Please retype the data below line for line and leave out every picture.

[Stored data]
- Opening Delimiter -
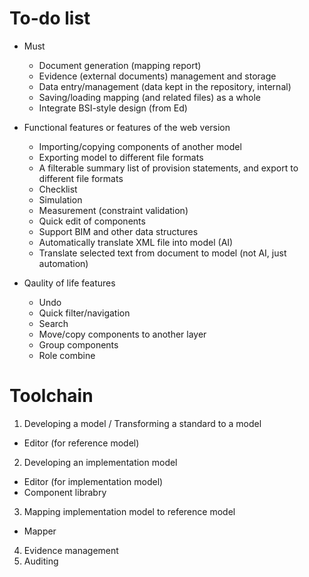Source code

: # To-do list

* Must
  * Document generation (mapping report)
  * Evidence (external documents) management and storage
  * Data entry/management (data kept in the repository, internal)
  * Saving/loading mapping (and related files) as a whole
  * Integrate BSI-style design (from Ed)

* Functional features or features of the web version
  * Importing/copying components of another model
  * Exporting model to different file formats
  * A filterable summary list of provision statements, and export to different file formats
  * Checklist
  * Simulation
  * Measurement (constraint validation)
  * Quick edit of components
  * Support BIM and other data structures
  * Automatically translate XML file into model (AI)
  * Translate selected text from document to model (not AI, just automation)

* Qaulity of life features  
  * Undo
  * Quick filter/navigation
  * Search
  * Move/copy components to another layer
  * Group components
  * Role combine

# Toolchain

1. Developing a model / Transforming a standard to a model 
* Editor (for reference model)
2. Developing an implementation model
* Editor (for implementation model)
* Component librabry
3. Mapping implementation model to reference model
* Mapper
4. Evidence management
5. Auditing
- Closing Delimiter -
EXPECTED ANSWER
Source code

: # To-do list

* Must
  * Document generation (mapping report)
  * Evidence (external documents) management and storage
  * Data entry/management (data kept in the repository, internal)
  * Saving/loading mapping (and related files) as a whole
  * Integrate BSI-style design (from Ed)

* Functional features or features of the web version
  * Importing/copying components of another model
  * Exporting model to different file formats
  * A filterable summary list of provision statements, and export to different file formats
  * Checklist
  * Simulation
  * Measurement (constraint validation)
  * Quick edit of components
  * Support BIM and other data structures
  * Automatically translate XML file into model (AI)
  * Translate selected text from document to model (not AI, just automation)

* Qaulity of life features  
  * Undo
  * Quick filter/navigation
  * Search
  * Move/copy components to another layer
  * Group components
  * Role combine

# Toolchain

1. Developing a model / Transforming a standard to a model 
* Editor (for reference model)
2. Developing an implementation model
* Editor (for implementation model)
* Component librabry
3. Mapping implementation model to reference model
* Mapper
4. Evidence management
5. Auditing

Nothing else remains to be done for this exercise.